There are so many incidents that get little to no media attention.
It's unfathomable that this burial was allowed to take place at all, but now the cemetery authorities need to make a decision quickly about how to put things right. Otherwise, the grave may well become a pilgrimage site for Holocaust deniers and antisemites.
The incident has garnered attention in the international press and it will live long in the memory. Like the case of singer-songwriter Gil Ofarim, who recently claimed he was subjected to antisemitic abuse at a hotel in Leipzig. Details of the crime are still being investigated. But there are so many other incidents that get little to no media attention.
The grave of Jewish musicologist Max Friedlaender
Crimes against Jews are rising
Across all parts of society, antisemitism is on the rise. Until a few years ago, Jewish life was seen as an accepted part of German society. Since the attack on the synagogue in Halle in 2019, the picture has changed: it was a bitter reminder that right-wing terror against Jewish people has a long, unbroken history in Germany.
Stories have abounded about the coronavirus crisis being a Jewish conspiracy; meanwhile, Muslim antisemitism is becoming louder and more forceful. The anti-Israel boycott movement BDS rears its head in every debate on antisemitism, just as left-wing or post-colonial thinking are part of every discussion.
Jewish life needs to be allowed to step out of the shadows.
Since 2015, the number of antisemitic crimes recorded has risen by about a third, to 2,350. But victims only report around 20% of cases. Some choose not to because they've had bad experiences with the police, others because they're afraid of the perpetrators, and still others because they just want to put it behind them. Victims clearly hold out little hope of useful reaction from the state – so crimes go unreported.
And the reality of Jewish life in Germany is a dark one. Sociologists say that Jewish children are living out their "identity under siege." What impact does it have on them when they can only go to nursery under police protection? Or when they hear Holocaust jokes at school?

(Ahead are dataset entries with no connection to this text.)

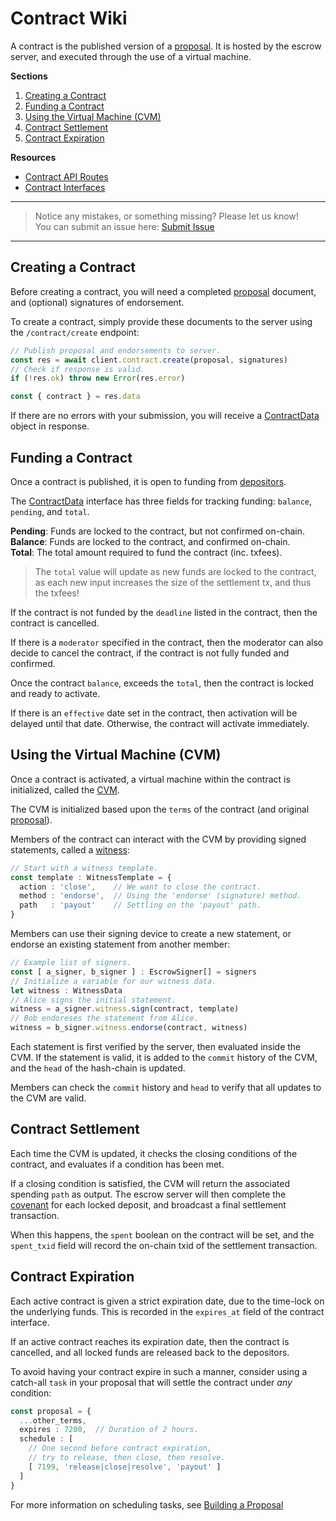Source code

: # Contract Wiki

A contract is the published version of a [proposal](./draft.md). It is hosted by the escrow server, and executed through the use of a virtual machine.

**Sections**

1. [Creating a Contract](#creating-a-contract)
2. [Funding a Contract](#funding-a-contract)
3. [Using the Virtual Machine (CVM)](#using-the-virtual-machine-cvm)
4. [Contract Settlement](#contract-settlement)
5. [Contract Expiration](#contract-expiration)

**Resources**

- [Contract API Routes](../api/contract.md)
- [Contract Interfaces](../data/contract.md)

---
> Notice any mistakes, or something missing? Please let us know!  
> You can submit an issue here: [Submit Issue](https://github.com/BitEscrow/escrow-core/issues/new/choose)

---

## Creating a Contract

Before creating a contract, you will need a completed [proposal](./draft.md#building-a-proposal) document, and (optional) signatures of endorsement.

To create a contract, simply provide these documents to the server using the `/contract/create` endpoint:

```ts
// Publish proposal and endorsements to server.
const res = await client.contract.create(proposal, signatures)
// Check if response is valid.
if (!res.ok) throw new Error(res.error)

const { contract } = res.data
```

If there are no errors with your submission, you will receive a [ContractData](../data/contract.md#contract-data) object in response.

## Funding a Contract

Once a contract is published, it is open to funding from [depositors](deposit.md#depositing-funds).

The [ContractData](../data/contract.md#contract-data) interface has three fields for tracking funding: `balance`, `pending`, and `total`.

**Pending**: Funds are locked to the contract, but not confirmed on-chain.  
**Balance**: Funds are locked to the contract, and confirmed on-chain.  
**Total**: The total amount required to fund the contract (inc. txfees).

> The `total` value will update as new funds are locked to the contract, as each new input increases the size of the settlement tx, and thus the txfees!

If the contract is not funded by the `deadline` listed in the contract, then the contract is cancelled.

If there is a `moderator` specified in the contract, then the moderator can also decide to cancel the contract, if the contract is not fully funded and confirmed.

Once the contract `balance`, exceeds the `total`, then the contract is locked and ready to activate.

If there is an `effective` date set in the contract, then activation will be delayed until that date. Otherwise, the contract will activate immediately.

## Using the Virtual Machine (CVM)

Once a contract is activated, a virtual machine within the contract is initialized, called the [CVM](../data/contract.md#statedata).

The CVM is initialized based upon the `terms` of the contract (and original [proposal](../data/draft.md#proposaldata)).

Members of the contract can interact with the CVM by providing signed statements, called a [witness](../data/witness.md):

```ts
// Start with a witness template.
const template : WitnessTemplate = {
  action : 'close',    // We want to close the contract.
  method : 'endorse',  // Using the 'endorse' (signature) method.
  path   : 'payout'    // Settling on the 'payout' path.
}
```

Members can use their signing device to create a new statement, or endorse an existing statement from another member:

```ts
// Example list of signers.
const [ a_signer, b_signer ] : EscrowSigner[] = signers
// Initialize a variable for our witness data.
let witness : WitnessData
// Alice signs the initial statement.
witness = a_signer.witness.sign(contract, template)
// Bob endoreses the statement from Alice.
witness = b_signer.witness.endorse(contract, witness)
```

Each statement is first verified by the server, then evaluated inside the CVM. If the statement is valid, it is added to the `commit` history of the CVM, and the `head` of the hash-chain is updated.

Members can check the `commit` history and `head` to verify that all updates to the CVM are valid.

## Contract Settlement

Each time the CVM is updated, it checks the closing conditions of the contract, and evaluates if a condition has been met.

If a closing condition is satisfied, the CVM will return the associated spending `path` as output. The escrow server will then complete the [covenant](../data/deposit.md#covenantdata) for each locked deposit, and broadcast a final settlement transaction.

When this happens, the `spent` boolean on the contract will be set, and the `spent_txid` field will record the on-chain txid of the settlement transaction.

## Contract Expiration

Each active contract is given a strict expiration date, due to the time-lock on the underlying funds. This is recorded in the `expires_at` field of the contract interface.

If an active contract reaches its expiration date, then the contract is cancelled, and all locked funds are released back to the depositors.

To avoid having your contract expire in such a manner, consider using a catch-all `task` in your proposal that will settle the contract under _any_ condition:

```ts
const proposal = {
  ...other_terms,
  expires : 7200,  // Duration of 2 hours.
  schedule : [
    // One second before contract expiration, 
    // try to release, then close, then resolve.
    [ 7199, 'release|close|resolve', 'payout' ]
  ]
}
```

For more information on scheduling tasks, see [Building a Proposal](./draft.md#building-a-proposal)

Germany needs to take its antisemitism seriously
This shows that the country of commemorative services and "stumbling blocks" placed in sidewalks as a memorial to victims of the Nazis has lost its moral compass. To make it point true north again, antisemitism needs to be documented from the perspective of those affected, making it visible to the non-Jewish population. And Jewish life needs to be allowed to step out of the shadows.
That is the first thing. The second is that we need to talk about specifically German forms of antisemitism. For example, the fact that in no other EU country are Jewish people so often confronted about the Israeli government's policies (according to a survey, 41% of German Jews have experienced this, while the EU average is 28%). Projecting the old antisemitism onto the state of Israel offers people a more comfortable target for their arguments.
Our society needs to have more conversations about antisemitism. The test of German democracy, as McCloy called it, starts with taking these concerns seriously and talking about them. We need to have these conversations because it affects all of us. It's about saving our democracy. Before it's too late.